Opener (ahem) “The Great Leap Forward Poured Down Upon Us One Day Like a Mighty Storm, Suddenly and Furiously Blinding Our Senses.” on Every… rather changes the game right away, an immediate and bracing (and sprawling) guitar riff carried o’er mountains of building intensity via thudding drums. While the album, overall, is missing some connective tissue (and I can’t quite claim to get the sense of narrative they aim for), this invigorated sensibility is mostly maintained; the non-solo glittering guitar line approach and the slide feel more organic within the song’s structures (as opposed to almost restraining elements), buoying the group between bursts of intensity. And this might be a bullshit assessment, but let’s talk about the company kept: The debut, on Neurot, carried along the Neurot tendencies of icier soundscapes, and had a Neurot dude – Desmond O’Shea – as engineer. This album popped up on Sargent House, home to a lotta’ loud and a lotta’ wank, but more encouraging, in general, of boastful productions, such as “every” producer Tim Green might’ve been used to with bands like Fucking Champs. So we had more appealing conditions for rockin’ out, is my suggestion.
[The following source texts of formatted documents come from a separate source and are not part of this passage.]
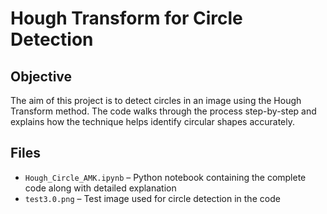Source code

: # Hough Transform for Circle Detection

## Objective  
The aim of this project is to detect circles in an image using the Hough Transform method. The code walks through the process step-by-step and explains how the technique helps identify circular shapes accurately.

## Files  
- `Hough_Circle_AMK.ipynb` – Python notebook containing the complete code along with detailed explanation  
- `test3.0.png` – Test image used for circle detection in the code
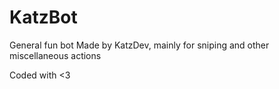 # KatzBot 


General fun bot Made by KatzDev, mainly for sniping and other miscellaneous actions


Coded with <3
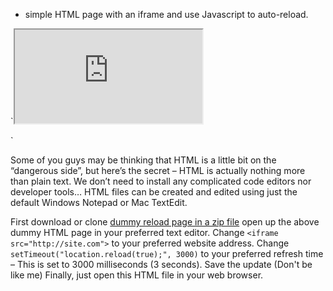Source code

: - simple HTML page with an iframe and use Javascript to auto-reload.

`<iframe src="http://site.com"></iframe>
<script>setTimeout("location.reload(true);", 3000);</script>`

Some of you guys may be thinking that HTML is a little bit on the “dangerous side”, but here’s the secret – HTML is actually nothing more than plain text. We don’t need to install any complicated code editors nor developer tools… HTML files can be created and edited using just the default Windows Notepad or Mac TextEdit.

First download or clone <a href="https://github.com/VoltDevelopment/Auto-Refresh/blob/main/AutoRefresh.html" target="_blank" rel="noopener noreferrer">dummy reload page in a zip file</a>
open up the above dummy HTML page in your preferred text editor.
Change `<iframe src="http://site.com">` to your preferred website address.
Change `setTimeout("location.reload(true);", 3000)` to your preferred refresh time – This is set to 3000 milliseconds (3 seconds).
Save the update (Don't be like me)
Finally, just open this HTML file in your web browser.
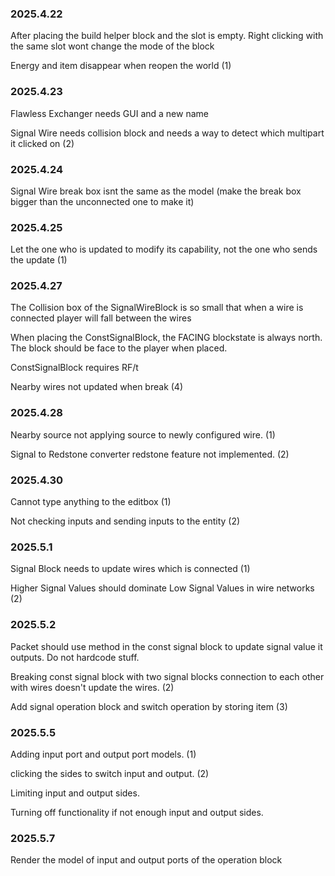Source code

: ### 2025.4.22

After placing the build helper block and the slot is empty. 
Right clicking with the same slot wont change the mode of the block

Energy and item disappear when reopen the world (1)

### 2025.4.23

Flawless Exchanger needs GUI and a new name

Signal Wire needs collision block and needs a way to detect which multipart it clicked on (2)

### 2025.4.24

Signal Wire break box isnt the same as the model (make the break box bigger than the unconnected one to make it)

### 2025.4.25

Let the one who is updated to modify its capability, not the one who sends the update (1)

### 2025.4.27

The Collision box of the SignalWireBlock is so small that when a wire is connected player will fall between the wires

When placing the ConstSignalBlock, the FACING blockstate is always north. The block should be face to the player when placed.

ConstSignalBlock requires RF/t

Nearby wires not updated when break (4)

### 2025.4.28

Nearby source not applying source to newly configured wire. (1)

Signal to Redstone converter redstone feature not implemented. (2)

### 2025.4.30

Cannot type anything to the editbox (1)

Not checking inputs and sending inputs to the entity (2)

### 2025.5.1

Signal Block needs to update wires which is connected (1)

Higher Signal Values should dominate Low Signal Values in wire networks (2)

### 2025.5.2

Packet should use method in the const signal block to update signal value it outputs. Do not hardcode stuff.

Breaking const signal block with two signal blocks connection to each other with wires doesn't update the wires. (2)

Add signal operation block and switch operation by storing item (3)

### 2025.5.5

Adding input port and output port models. (1)

clicking the sides to switch input and output. (2)

Limiting input and output sides.

Turning off functionality if not enough input and output sides.

### 2025.5.7

Render the model of input and output ports of the operation block


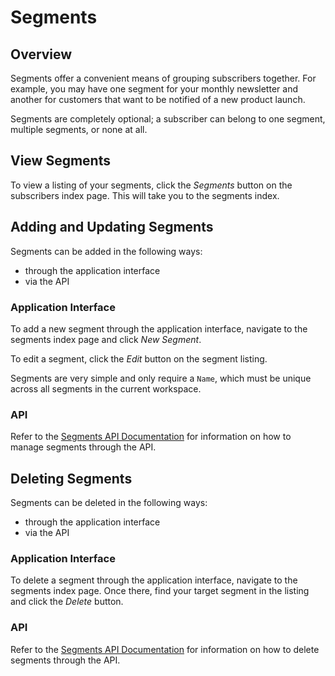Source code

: # Segments

## Overview

Segments offer a convenient means of grouping subscribers together. For example, you may have one segment for your monthly newsletter and another for customers that want to be notified of a new product launch.

Segments are completely optional; a subscriber can belong to one segment, multiple segments, or none at all.

## View Segments

To view a listing of your segments, click the _Segments_ button on the subscribers index page. This will take you to the segments index.

## Adding and Updating Segments

Segments can be added in the following ways:

- through the application interface
- via the API

### Application Interface

To add a new segment through the application interface, navigate to the segments index page and click _New Segment_.

To edit a segment, click the _Edit_ button on the segment listing.

Segments are very simple and only require a `Name`, which must be unique across all segments in the current workspace.

### API

Refer to the [Segments API Documentation](/docs/v1/api/segments) for information on how to manage segments through the API.

## Deleting Segments

Segments can be deleted in the following ways:

- through the application interface
- via the API

### Application Interface

To delete a segment through the application interface, navigate to the segments index page. Once there, find your target segment in the listing and click the _Delete_ button.

### API

Refer to the [Segments API Documentation](/docs/v1/api/segments) for information on how to delete segments through the API.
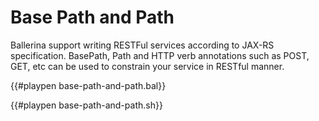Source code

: # Base Path and Path

Ballerina support writing RESTFul services according to JAX-RS specification. 
BasePath, Path and HTTP verb annotations such as POST, GET, etc can be used to constrain your service in RESTful manner.

{{#playpen base-path-and-path.bal}}

{{#playpen base-path-and-path.sh}}
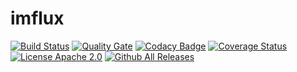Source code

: # imflux
[![Build Status](https://travis-ci.org/SAS-Systems/imflux.svg?branch=master)](https://travis-ci.org/SAS-Systems/imflux)
[![Quality Gate](http://sonarqube.it.dh-karlsruhe.de/api/badges/gate?key=sas_systems:imflux)](http://sonarqube.it.dh-karlsruhe.de/dashboard/index/sas_systems:imflux)
[![Codacy Badge](https://api.codacy.com/project/badge/Grade/6e0f484b54464385badb4a09bd6aca57)](https://www.codacy.com/app/sebastian-schmidl/imflux?utm_source=github.com&amp;utm_medium=referral&amp;utm_content=SAS-Systems/imflux&amp;utm_campaign=Badge_Grade)
[![Coverage Status](https://coveralls.io/repos/github/SAS-Systems/imflux/badge.svg?branch=master)](https://coveralls.io/github/SAS-Systems/imflux?branch=master)
[![License Apache 2.0](https://img.shields.io/hexpm/l/plug.svg?maxAge=2592000&style=flat)](https://github.com/SAS-Systems/imflux/blob/master/LICENSE.txt)
[![Github All Releases](https://img.shields.io/github/downloads/SAS-Systems/imflux/total.svg?maxAge=2592000)]()
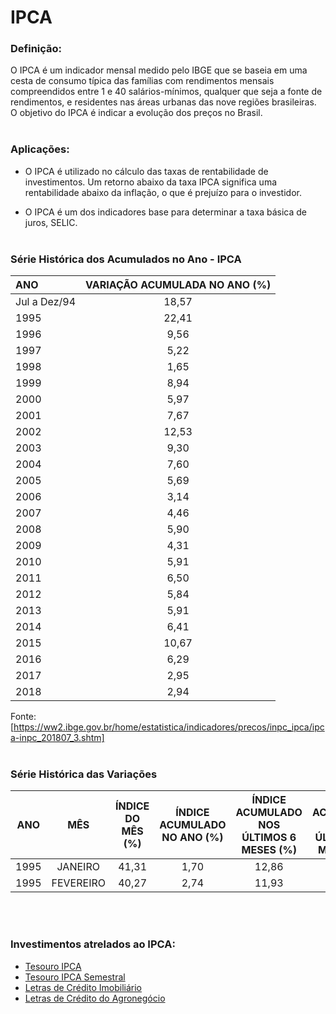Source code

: # IPCA

### Definição:

O IPCA é um indicador mensal medido pelo IBGE que se baseia em uma cesta de consumo típica das famílias com rendimentos mensais compreendidos entre 1 e 40 salários-mínimos, qualquer que seja a fonte de rendimentos, e residentes nas áreas urbanas das nove regiões brasileiras. O objetivo do IPCA é indicar a evolução dos preços no Brasil.
<br /> <br />

### Aplicações:

- O IPCA é utilizado no cálculo das taxas de rentabilidade de investimentos. Um retorno abaixo da taxa IPCA significa uma rentabilidade abaixo da inflação, o que é prejuízo para o investidor.

- O IPCA é um dos indicadores base para determinar a taxa básica de juros, SELIC.
<br /> <br />

### Série Histórica dos Acumulados no Ano - IPCA

| ANO            | VARIAÇÃO ACUMULADA NO ANO (%) |
|:-------------- |:-----------------------------:|
| Jul a Dez/94   | 18,57                         |
| 1995           | 22,41                         |
| 1996           | 9,56                          |
| 1997           | 5,22                          |
| 1998           | 1,65                          |
| 1999           | 8,94                          |
| 2000           | 5,97                          |
| 2001           | 7,67                          |
| 2002           | 12,53                         |
| 2003           | 9,30                          |
| 2004           | 7,60                          |
| 2005           | 5,69                          |
| 2006           | 3,14                          |
| 2007           | 4,46                          |
| 2008           | 5,90                          |
| 2009           | 4,31                          |
| 2010           | 5,91                          |
| 2011           | 6,50                          |
| 2012           | 5,84                          |
| 2013           | 5,91                          |
| 2014           | 6,41                          |
| 2015           | 10,67                         |
| 2016           | 6,29                          |
| 2017           | 2,95                          |
| 2018           | 2,94                          |


Fonte: [https://ww2.ibge.gov.br/home/estatistica/indicadores/precos/inpc_ipca/ipca-inpc_201807_3.shtm]
<br /> <br />
 
### Série Histórica das Variações
| ANO      | MÊS	             | ÍNDICE DO MÊS (%)	     | ÍNDICE ACUMULADO NO ANO (%) |	ÍNDICE ACUMULADO NOS ÚLTIMOS 6 MESES (%) |ÍNDICE ACUMULADO NOS ÚLTIMOS 12 MESES (%) |
|:--------:|:-----------------:|:-----------------------:|:---------------------------:|:----------------------------------------------:|:---------------------------------------:|
| 1995     | JANEIRO           | 41,31          | 1,70         | 12,86         | 631,54               |
| 1995     | FEVEREIRO         | 40,27          | 2,74         | 11,93         | 426,83               |
<br /> <br />

### Investimentos atrelados ao IPCA:
  - [Tesouro IPCA](tipos_investimento/TESOURO_DIRETO.md)
  - [Tesouro IPCA Semestral](tipos_investimento/TESOURO_DIRETO.md)
  - [Letras de Crédito Imobiliário](tipos_investimento/LETRAS_DE_CREDITO.md)
  - [Letras de Crédito do Agronegócio](tipos_investimento/LETRAS_DE_CREDITO.md)
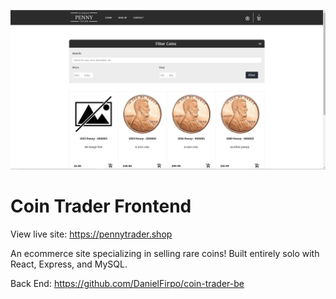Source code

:![](https://raw.githubusercontent.com/DanielFirpo/coin-trader-fe/master/Capture.PNG)

# Coin Trader Frontend
<!--- [pennytrader.shop](https://pennytrader.shop/)--->

View live site: https://pennytrader.shop

An ecommerce site specializing in selling rare coins! Built entirely solo with React, Express, and MySQL. 

Back End: https://github.com/DanielFirpo/coin-trader-be
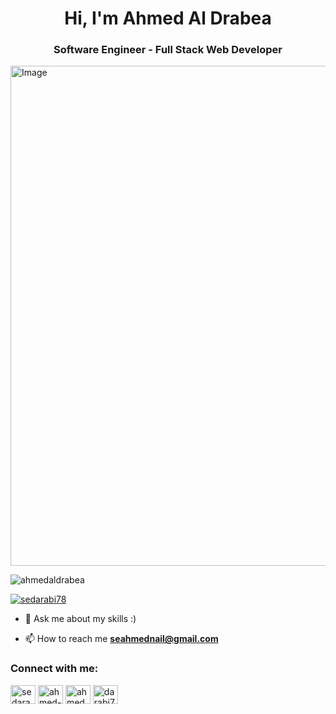 <h1 align="center">Hi, I'm Ahmed Al Drabea</h1>
<h3 align="center">Software Engineer - Full Stack Web Developer</h3>

<img src="https://miro.medium.com/v2/resize:fit:1100/format:webp/1*-ntL3Dsvc-dJ5cLGRtSuEw.gif" alt="Image" width="800">

<p align="left"> <img src="https://komarev.com/ghpvc/?username=ahmedaldrabea&label=Profile%20views&color=0e75b6&style=flat" alt="ahmedaldrabea" /> </p>


<p align="left"> <a href="https://twitter.com/sedarabi78" target="blank"><img src="https://img.shields.io/twitter/follow/sedarabi78?logo=twitter&style=for-the-badge" alt="sedarabi78" /></a> </p>

- 💬 Ask me about my skills :)

- 📫 How to reach me **seahmednail@gmail.com**

<h3 align="left">Connect with me:</h3>
<p align="left">
<a href="https://x.com/SeDarabi78" target="_blank"> <img align="center" src="https://raw.githubusercontent.com/rahuldkjain/github-profile-readme-generator/master/src/images/icons/Social/twitter.svg" alt="sedarabi78" height="30" width="40" /></a>
<a href="https://www.linkedin.com/in/ahmed-al-darabee-4928ba250/" target="_blank"> <img align="center" src="https://raw.githubusercontent.com/rahuldkjain/github-profile-readme-generator/master/src/images/icons/Social/linked-in-alt.svg" alt="ahmed-al-drabea" height="30" width="40" /></a>
<a href="https://stackoverflow.com/users/22073397/ahmednail" target="_blank"> <img align="center" src="https://raw.githubusercontent.com/rahuldkjain/github-profile-readme-generator/master/src/images/icons/Social/stack-overflow.svg" alt="ahmednail" height="30" width="40" /></a>
<a href="https://www.facebook.com/Darabi78" target="_blank"> <img align="center" src="https://raw.githubusercontent.com/rahuldkjain/github-profile-readme-generator/master/src/images/icons/Social/facebook.svg" alt="darabi78" height="30" width="40" /></a>
</p>
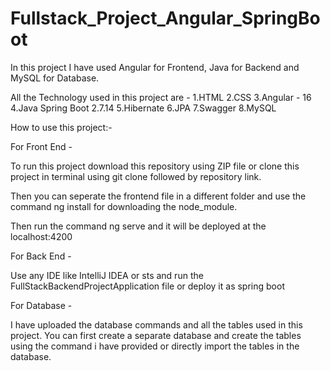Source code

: # Fullstack_Project_Angular_SpringBoot

In this project I have used Angular for Frontend, Java for Backend and MySQL for Database.

All the Technology used in this project are - 
1.HTML 
2.CSS 
3.Angular - 16 
4.Java Spring Boot 2.7.14 
5.Hibernate 
6.JPA 
7.Swagger 
8.MySQL

How to use this project:-

For Front End -

To run this project download this repository using ZIP file or clone this project in terminal using git clone followed by repository link.

Then you can seperate the frontend file in a different folder and use the command ng install for downloading the node_module.

Then run the command ng serve and it will be deployed at the localhost:4200 

For Back End - 

Use any IDE like IntelliJ IDEA or sts and run the FullStackBackendProjectApplication file or deploy it as spring boot 

For Database -

I have uploaded the database commands and all the tables used in this project. You can first create a separate database and create the tables using the command i have provided or directly import the tables in the database.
Still, the album sometimes seems at a loss what to do with this energy. After the bombastic opener, “We Stood Transfixed in Blank Devotion as Our Leader Spoke to Us, Looking Down on Our Mute Faces with a Great, Raging, and Unseeing Eye.” holds onto a rather promising riff for several minutes before finally letting it loose, but then the group just toys with it in an oddly tense-less push and pull for the song’s remainder; the awesome bluesy swagger of ” “Annihilate the Sparrow, That Stealer of Seed, and Our Harvests Will Abound; We Will Watch Our Wealth Flood In.” ” similarly feels wasted on the song’s underwhelming second half. We also hit something of a holding pattern in “Millions Starved and We Became Skinnier and Skinnier, While Our Leaders Became Fatter and Fatter.” before the group goes out with an appreciatively building bang on “Finally, as That Blazing Sun Shone Down Upon Us, Did We Know That True Enemy Was the Voice of Blind Idolatry; and Only Then Did We Begin to Think for Ourselves.” And yes, I included those full titles just for posterity. (And YOU.) These highlighted songs are far from poor, they just lack the appealing punch of the remaining of the album.
“Every….” is great proof of why it pays to hang around sometimes. Some group’s pedigree may only pay off down the road; whether it was a lark or the alignment of label / producer factor, red sparowes second album was, to my ears, a vast improvement over the first, while still maintaining the elements that separated the instrumental group from the Isis / pelican soundalikes out there.